CHINA> Regional
Lhasa harmonious ahead of New Year
By Zhu Zhe (China Daily)
Updated: 2009-02-11 07:42

LHASA: Peace and calm are prevailing in the Tibet autonomous region's capital - rocked by serious rioting last March - two weeks before the traditional Tibetan New Year.

All of the shops have remained open in Barkhor bazaar - a hotbed of rioting last March 14 - and the market has been bustling with mostly Tibetan shoppers buying food and clothing for the upcoming fete.

Four or five unarmed policemen casually strolled among the stalls.

Religious activities were underway in the nearby Johkang Temple. Even though many Tibetans were rushing to prepare for the festival, which begins on Feb 25, the temple received about 2,000 to 3,000 pilgrims daily, monk Ngawang Choedra said.

"Everything is back on track," he told about 20 foreign and Chinese reporters on a media trip organized by the State Council Information Office.

He said none of the temple's monks were arrested after last year's riot.

"Religious events have remained normal," Ngawang Choedra said.

He also said there are 117 monks at the temple, the same number as before the March 14 violence.

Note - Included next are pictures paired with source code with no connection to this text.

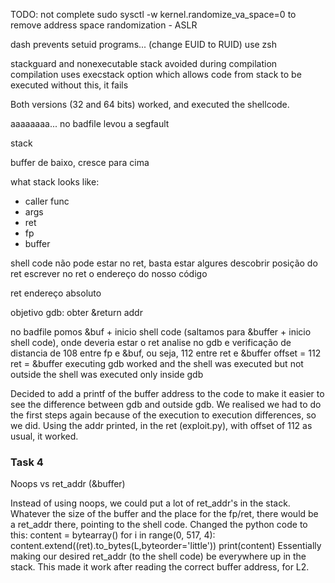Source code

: TODO: not complete
sudo sysctl -w kernel.randomize_va_space=0
to remove address space randomization - ASLR

dash prevents setuid programs... (change EUID to RUID)
use zsh

stackguard and nonexecutable stack avoided during compilation
compilation uses execstack option which allows code from stack to be executed
without this, it fails


Both versions (32 and 64 bits) worked, and executed the shellcode.

aaaaaaaa... no badfile levou a segfault


stack

buffer de baixo, cresce para cima

what stack looks like:
- caller func
- args
- ret
- fp
- buffer

shell code não pode estar no ret, basta estar algures
descobrir posição do ret
escrever no ret o endereço do nosso código


ret endereço absoluto


objetivo gdb: obter &return addr

no badfile pomos &buf + inicio shell code (saltamos para &buffer + inicio shell code), onde deveria estar o ret
analise no gdb e verificação de distancia de 108 entre fp e &buf, ou seja, 112 entre ret e &buffer
offset = 112
ret = &buffer
executing gdb worked and the shell was executed but not outside
the shell was executed only inside gdb

Decided to add a printf of the buffer address to the code to make it easier to see the difference between gdb and outside gdb.
We realised we had to do the first steps again because of the execution to execution differences, so we did.
Using the addr printed, in the ret (exploit.py), with offset of 112 as usual, it worked.



### Task 4
Noops vs ret_addr (&buffer)

Instead of using noops, we could put a lot of ret_addr's in the stack. Whatever the size of the buffer and the place for the fp/ret, there would be a ret_addr there, pointing to the shell code.
Changed the python code to this:
content = bytearray()
for i in range(0, 517, 4):
    content.extend((ret).to_bytes(L,byteorder='little'))
print(content)
Essentially making our desired ret_addr (to the shell code) be everywhere up in the stack.
This made it work after reading the correct buffer address, for L2.
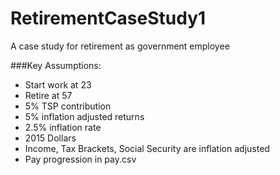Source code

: # RetirementCaseStudy1
A case study for retirement as government employee 

###Key Assumptions:
+ Start work at 23
+ Retire at 57
+ 5% TSP contribution
+ 5% inflation adjusted returns
+ 2.5% inflation rate
+ 2015 Dollars
+ Income, Tax Brackets, Social Security are inflation adjusted
+ Pay progression in pay.csv
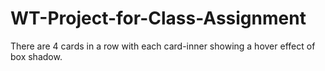 # WT-Project-for-Class-Assignment
There are 4 cards in a row with each card-inner showing a hover effect of box shadow. 
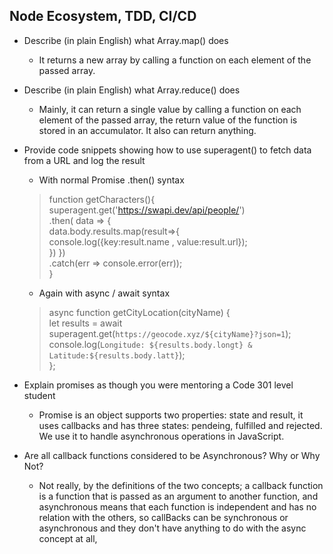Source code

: ## Node Ecosystem, TDD, CI/CD
-  Describe (in plain English) what Array.map() does
    - It returns a new array by calling a function on each element of the passed array.
- Describe (in plain English) what Array.reduce() does
    - Mainly, it can return a single value by calling a function on each element of the passed array, the return value of the function is stored in an accumulator. It also can return anything. 
- Provide code snippets showing how to use superagent() to fetch data from a URL and log the result
    - With normal Promise .then() syntax
    > function getCharacters(){                    
superagent.get('https://swapi.dev/api/people/')                        
  .then( data => {                        
    data.body.results.map(result=>{                             
    console.log({key:result.name , value:result.url});                                
    })
  })                              
  .catch(err => console.error(err));                            
}                                


    - Again with async / await syntax
    > async function getCityLocation(cityName) {                                          
  let results = await superagent.get(`https://geocode.xyz/${cityName}?json=1`);                      
  console.log(`Longitude: ${results.body.longt} & Latitude:${results.body.latt}`);                                   
};                    

- Explain promises as though you were mentoring a Code 301 level student
    - Promise is an object supports two properties: state and result, it uses callbacks and has three states: pendeing, fulfilled and rejected. We use it to handle asynchronous operations in JavaScript.
- Are all callback functions considered to be Asynchronous? Why or Why Not?
    - Not really, by the definitions of the two concepts; a callback function is a function that is passed as an argument to another function, and asynchronous means that each function is independent and has no relation with the others, so callBacks can be synchronous or asynchronous and they don't have anything to do with the async concept at all, 


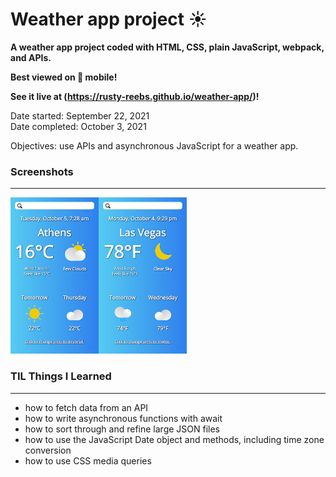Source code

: # Weather app project ☀️

**A weather app project coded with HTML, CSS, plain JavaScript, webpack, and APIs.**

**Best viewed on 📱 mobile!**

**See it live at (https://rusty-reebs.github.io/weather-app/)!**  

Date started: September 22, 2021  
Date completed: October 3, 2021  

Objectives: use APIs and asynchronous JavaScript for a weather app.  

### Screenshots
-----

<img src="./src/img/weather-screenshot1.png" height="250px"><img src="./src/img/weather-screenshot2.png" height="250px">

### TIL Things I Learned
-----


- how to fetch data from an API
- how to write asynchronous functions with await
- how to sort through and refine large JSON files
- how to use the JavaScript Date object and methods, including time zone conversion
- how to use CSS media queries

Non Gyal, a monk at the temple who disrupted a media group last March to tell foreign and Chinese reporters that authorities had killed more than 100 people in Lhasa during the March 14 violence, also admitted yesterday he did not witness these events. Instead, he was "misled by a group of people".

Non Gyal did not say who misinformed him, but there have been reports he heard the accounts from the Voice of America.

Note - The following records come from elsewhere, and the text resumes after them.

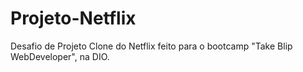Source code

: # Projeto-Netflix
Desafio de Projeto Clone do Netflix
feito para o bootcamp "Take Blip WebDeveloper", na DIO. 
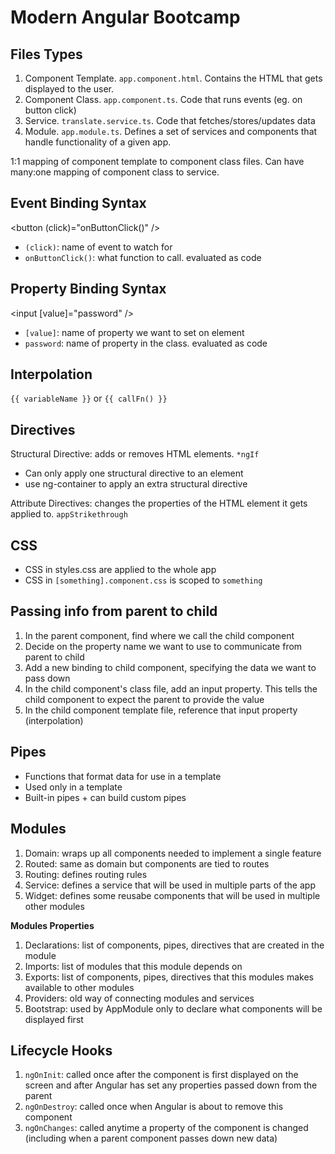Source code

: # Modern Angular Bootcamp

## Files Types

1. Component Template. `app.component.html`. Contains the HTML that gets displayed to the user.
2. Component Class. `app.component.ts`. Code that runs events (eg. on button click)
3. Service. `translate.service.ts`. Code that fetches/stores/updates data
4. Module. `app.module.ts`. Defines a set of services and components that handle functionality of a given app.

1:1 mapping of component template to component class files. Can have many:one mapping of component class to service.

## Event Binding Syntax

<button (click)="onButtonClick()" />

- `(click)`: name of event to watch for
- `onButtonClick()`: what function to call. evaluated as code

## Property Binding Syntax

<input [value]="password" />

- `[value]`: name of property we want to set on element
- `password`: name of property in the class. evaluated as code

## Interpolation

`{{ variableName }}` or `{{ callFn() }}`

## Directives

Structural Directive: adds or removes HTML elements. `*ngIf`

- Can only apply one structural directive to an element
- use ng-container to apply an extra structural directive

Attribute Directives: changes the properties of the HTML element it gets applied to. `appStrikethrough`

## CSS

- CSS in styles.css are applied to the whole app
- CSS in `[something].component.css` is scoped to `something`

## Passing info from parent to child

1. In the parent component, find where we call the child component
2. Decide on the property name we want to use to communicate from parent to child
3. Add a new binding to child component, specifying the data we want to pass down
4. In the child component's class file, add an input property. This tells the child component to expect the parent to provide the value
5. In the child component template file, reference that input property (interpolation)

## Pipes

- Functions that format data for use in a template
- Used only in a template
- Built-in pipes + can build custom pipes

## Modules

1. Domain: wraps up all components needed to implement a single feature
2. Routed: same as domain but components are tied to routes
3. Routing: defines routing rules
4. Service: defines a service that will be used in multiple parts of the app
5. Widget: defines some reusabe components that will be used in multiple other modules

**Modules Properties**

1. Declarations: list of components, pipes, directives that are created in the module
2. Imports: list of modules that this module depends on
3. Exports: list of components, pipes, directives that this modules makes available to other modules
4. Providers: old way of connecting modules and services
5. Bootstrap: used by AppModule only to declare what components will be displayed first

## Lifecycle Hooks

1. `ngOnInit`: called once after the component is first displayed on the screen and after Angular has set any properties passed down from the parent
2. `ngOnDestroy`: called once when Angular is about to remove this component
3. `ngOnChanges`: called anytime a property of the component is changed (including when a parent component passes down new data)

But Non Gayl said he had not been punished for espousing false information.

"My life and religious study haven been perfectly normal," he said.

In response to an underground campaign by some secessionists to boycott the Tibetan New Year festival to "mourn the dead of 2008", vice-chairman of the people's congress of Tibet's standing committee Nyima Tsering said the move would fail.

"The Tibetan people are enjoying a good life now, so there's no reason for them to forgo celebrating their traditional holiday," he told the media group last night.

"I believe there will be a glorious festival."